This was entirely predictable. After I wrote my post about Romney's position on evolution, calling it "essentially pro-science", PZ Myers writes a post griping about it. According to PZ, anyone who believes in both God and evolution must be anti-science or something. He never really quite explains how it is that a large fraction of scientists, some of them notable evolutionary biologists, are anti-science according to his own criteria. If asked, these scientists would say pretty much the same thing that Romney said -- i.e. there's a God behind everything, but mainstream evolutionary theory is correct. One might criticize them for having incoherent or contradictory metaphysical beliefs about the world, but to call them anti-science when they are 100% the same as the rest of us concerning scientific matters is asinine.
Jason Rosenhouse, who also provoked PZ's ire when he dared suggest that Romney's stance is actually a good thing, wrote a reply that I think is pretty spot on. And like Jason, it simply boggles my mind that that PZ cannot understand the difference between theistic evolution and ID. That's like being unable to understand the difference between a pot smoker and an axe murderer. They don't make distinctions much more obvious than that.
PZ wrote a reply to Jason in which he reaffirms the fact that he can't tell the difference between the two:
The second big issue is the complaint that I can't tell the difference between a theistic evolutionist and an intelligent design creationist.
That's a fair complaint, actually. I can't.
Pretend I'm a Martian (not hard to do, I suppose; to a lot of people, my complete rejection of "faith" as a reason for believing in something seems to make me alien, anyway). Explain it to me. I even explicitly laid that out as a question at the end of my post; no one seems to have tried. At best, what Jason and poke do is point out that there is a difference in tactics—the theistic evolutionists are willing to move their god out of gaps in our knowledge as they are closed and place them in other gaps; the IDists want to fight to keep the gaps open, usually by misrepresenting the science that threatens them.

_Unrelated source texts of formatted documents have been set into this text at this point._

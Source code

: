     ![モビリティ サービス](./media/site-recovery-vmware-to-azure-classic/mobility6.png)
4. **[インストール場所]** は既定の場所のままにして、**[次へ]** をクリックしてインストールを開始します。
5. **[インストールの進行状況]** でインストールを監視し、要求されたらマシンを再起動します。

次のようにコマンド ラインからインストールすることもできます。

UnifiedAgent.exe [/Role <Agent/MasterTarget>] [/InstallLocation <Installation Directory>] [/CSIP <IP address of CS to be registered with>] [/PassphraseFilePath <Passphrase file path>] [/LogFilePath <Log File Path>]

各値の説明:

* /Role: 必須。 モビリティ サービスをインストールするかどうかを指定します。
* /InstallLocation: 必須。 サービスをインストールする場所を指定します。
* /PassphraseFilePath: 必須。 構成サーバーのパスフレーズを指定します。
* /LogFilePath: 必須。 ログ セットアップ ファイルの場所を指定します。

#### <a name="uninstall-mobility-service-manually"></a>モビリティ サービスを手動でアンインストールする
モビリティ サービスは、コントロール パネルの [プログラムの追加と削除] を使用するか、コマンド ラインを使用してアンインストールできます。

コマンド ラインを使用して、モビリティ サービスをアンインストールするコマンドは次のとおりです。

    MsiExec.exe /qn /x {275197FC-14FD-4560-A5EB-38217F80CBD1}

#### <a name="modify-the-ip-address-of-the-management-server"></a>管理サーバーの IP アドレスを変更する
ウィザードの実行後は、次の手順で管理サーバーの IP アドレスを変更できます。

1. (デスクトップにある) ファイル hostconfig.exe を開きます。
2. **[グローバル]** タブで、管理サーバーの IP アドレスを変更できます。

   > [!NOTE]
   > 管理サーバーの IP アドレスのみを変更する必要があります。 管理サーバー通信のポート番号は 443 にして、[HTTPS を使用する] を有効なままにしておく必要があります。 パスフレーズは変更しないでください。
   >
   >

What he really shows is that he doesn't know what theistic evolution is. The vast majority of TE's reject god-of-the-gaps arguments. To be fair, there are some who use that style of reasoning, like Francis Collins who made the exceptionally lame argument that there's no natural basis for morality, but this is the exception to the rule. Most TE's believe that God acts through natural law, not supernatural intervention. They know good and well that god-of-the-gaps is a losing argument, so they place God outside of any gaps where He becomes all-pervasive and in charge of everything. Again, I'm not saying I agree with this -- I sympathize with people who dismiss TE as being self-contradictory or meaningless, because I myself can't quite figure out how to reconcile a meaningful concept of God with a universe that operates through purely natural means -- but it's definitely not the same as being anti-science. Those scientists who are TEs agree with the rest of us concerning what science is, the methods that it can reliably employ, and what its established results have been. Additionally, they uphold the general integrity of the scientific community and believe that religion has no place in science class. In other words, in every single detail concerning the creation/evolution debate (except the existence of God itself, which absent any scientific claims is a non-issue), they are on the exact same page as I am. Romney scored a perfect 10 as far as scientific and educational issues were concerned. If he had claimed that his religious views were scientific and should be taught in science class, I'd be denouncing him too. Yet according to PZ, merely having religious views mark him as anti-science. What was Romney supposed to do, renounce his faith?
Now let's look as what the ID movement believes. They emphatically do not agree with the rest of us concerning what science is, what methods it reliably employs, or what its results have been. They routinely denounce the scientific community as corrupt, dogmatic, elitist, and repressive. They lie about everything, even those things that can be easily exposed as such. And they have spent the bulk of their time and resources trying to get their so-called scientific claims -- pretty much all of them factually incorrect, grossly misleading, or badly reasoned -- taught to primary and secondary school children. If PZ cannot understand the difference between these guys and TEs like Romney, then he hasn't been paying attention. Or, more likely, his notorious disdain for theism has clouded his thinking. Me, personally, I don't care about theism vs. atheism war, so the contrast sticks out like a big red thumb against a green background.
Ultimately, this is not about whether TEs are right or wrong, or whether we should "enthusiastically embrace" TEs, which neither Jason nor I did. It's about tolerance. It's about forming alliances against the people who are really anti-science, and then recognizing that people like Mitt Romney are on the correct side of the divide. PZ's only excuse for his rejection of all theists is a bizarre belief that when the next court case comes around, the views of people like Romney are somehow going to hurt our side. This is if anything even worse than his failure to see a distinction between the Ken Millers of the world and the Phillip Johnsons. Is he not aware that TEs have testified in every creationism trial in the country, and that this somehow didn't make us lose? Does he know what our prospects for winning would be if judges were persuaded that you couldn't believe in evolution and theism at the same time? Not very good at all. But that's a subject for another post.